In A Sunburned Country by Bill Bryson. He’s such a funny guy. Loved that book!

• Name one book everyone should read.

The Grapes of Wrath by John Steinbeck. This is such an insight into the “dust bowl” years that it should be required reading for all to carry lessons of that period and how simple it is to “other” people, such as is happening now.

• Name an author/book that changed your life.

The Patrick O’Brian Master and Commander series of novels. They were written with such colour and beautiful language. I read these over again. Whenever I finish one, I want to speak in that mode.

• What are you reading now?

The God Delusion by Richard Dawkins. I’m also a fan of Christopher Hitchens for the same reasons as Dawkins. It’s a way for me to bring order to my atheist beliefs.

• What books might people be surprised to learn you love?

The Foundation Trilogy by Isaac Asimov. I expect it’s because Sci-Fi is so different to the normal reading that I do. Good science fiction gets your mind working, especially when you compare those novels with what’s happened over the last 80 odd years that I’ve been lucky enough to have been around, with the advances in communication, medicine, and life expectancy.

• Who are your literary heroes?

Patrick O’Brian and Cormack McCarthy. Both authors are able to tell their stories without “fluff.” They don’t need to explain every small detail, but rather leave you to your imagination. Of course, there are other authors that I admire such as Miriam Toews and Alice Munro, and many whose names I can’t conjure right now.

• Name your literary loves.

I have a fondness for historical fiction and non-fiction for that matter. For instance, I really enjoyed A Distant Mirror by Barbara Tuchman for its portrayal of life in the fourteenth century. Another novel that is very pertinent today is Year of Wonders by Geraldine Brooks with all the lessons contained therein.

• What literary character inspires you?

Stephen Maturin, who is the surgeon on the many ships that Jack Aubrey commanded in the Master and Commander series. He’s a man of his time, a deep thinker, and humanist. Also flawed as we all are to a degree.

• What book do you like to give as a gift?

The Master Mariner by Nicholas Monsarrat.

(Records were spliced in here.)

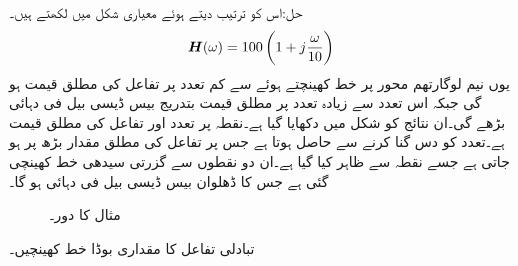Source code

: حل:اس کو ترتیب دیتے ہوئے معیاری شکل میں لکھتے ہیں۔
\begin{align*}
\bH(\omega)=100\left(1+j\frac{\omega}{10}\right)
\end{align*}
یوں نیم لوگارتھم محور پر خط کھینچتے ہوئے  سے کم تعدد  پر تفاعل کی مطلق قیمت  ہو گی جبکہ اس تعدد سے زیادہ تعدد پر مطلق قیمت بتدریج بیس ڈیسی بیل فی دہائی بڑھے گی۔ان نتائج کو شکل  میں دکھایا گیا ہے۔نقطہ  پر تعدد  اور تفاعل کی مطلق قیمت  ہے۔تعدد کو دس گنا کرنے سے  حاصل ہوتا ہے جس پر تفاعل کی مطلق مقدار بڑھ پر  ہو جاتی ہے جسے نقطہ  سے ظاہر کیا گیا ہے۔ان دو نقطوں سے گزرتی سیدھی خط کھینچی گئی ہے جس کا ڈھلوان بیس ڈیسی بیل فی دہائی ہو گا۔
\begin{figure}
\centering
{}
\caption{مثال  کا دور۔}
\label{شکل_تعددی_ایک_قطب_دس_تعدد}
\end{figure}
تبادلی تفاعل  کا مقداری بوڈا خط کھینچیں۔

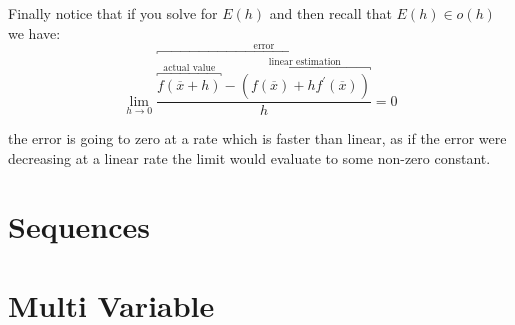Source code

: \documentclass{standalone}
\begin{document}
Finally notice that if you solve for $ E\left( h \right) $ and then recall that $ E\left( h \right) \in o\left( h \right)  $ we have:
\[
\lim_{ h \to 0 } \frac{ \overbracket{\overbracket{f\left( \overline{x} +  h \right)}^{~\text{actual value}~ } -  \overbracket{\left( f\left( \overline{x}  \right)  +  h f ^{ \prime  } \left( \overline{x}  \right) \right)}^{~\text{linear estimation}~  }}^{~\text{error}~  } }{h}= 0
\]

the error is going to zero at a rate which is faster than linear, as if the error were decreasing at a linear rate the limit would evaluate to some non-zero constant.

\newpage
\section{Sequences}





\section{Multi Variable}


\end{document}
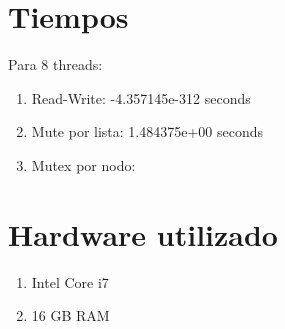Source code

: \documentclass[11pt]{article}
\begin{document}
    \section{Tiempos}
    Para 8 threads:
    \begin{enumerate}
        \item Read-Write: -4.357145e-312 seconds
        \item Mute por lista: 1.484375e+00 seconds
        \item Mutex por nodo:
    \end{enumerate}

    \section{Hardware utilizado}
    \begin{enumerate}
        \item Intel Core i7
        \item 16 GB RAM
    \end{enumerate}
\end{document}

A most unusual novel whose central character is doomed to sail the seas for eternity. The stories around the character are taken from history and the fact that he’s doomed forever is the only hint of fantasy in the novels.

• What is your comfort read?

Always Patrick O’Brian. His books transport me to another time.

• Name one book you couldn’t finish.

A few, if I recall. Most were badly written or simply didn’t engage me at the time. I think that sometimes, depending on our mental state, we can become detached from certain books, and yet at others we may enthusiastically enjoy that same book.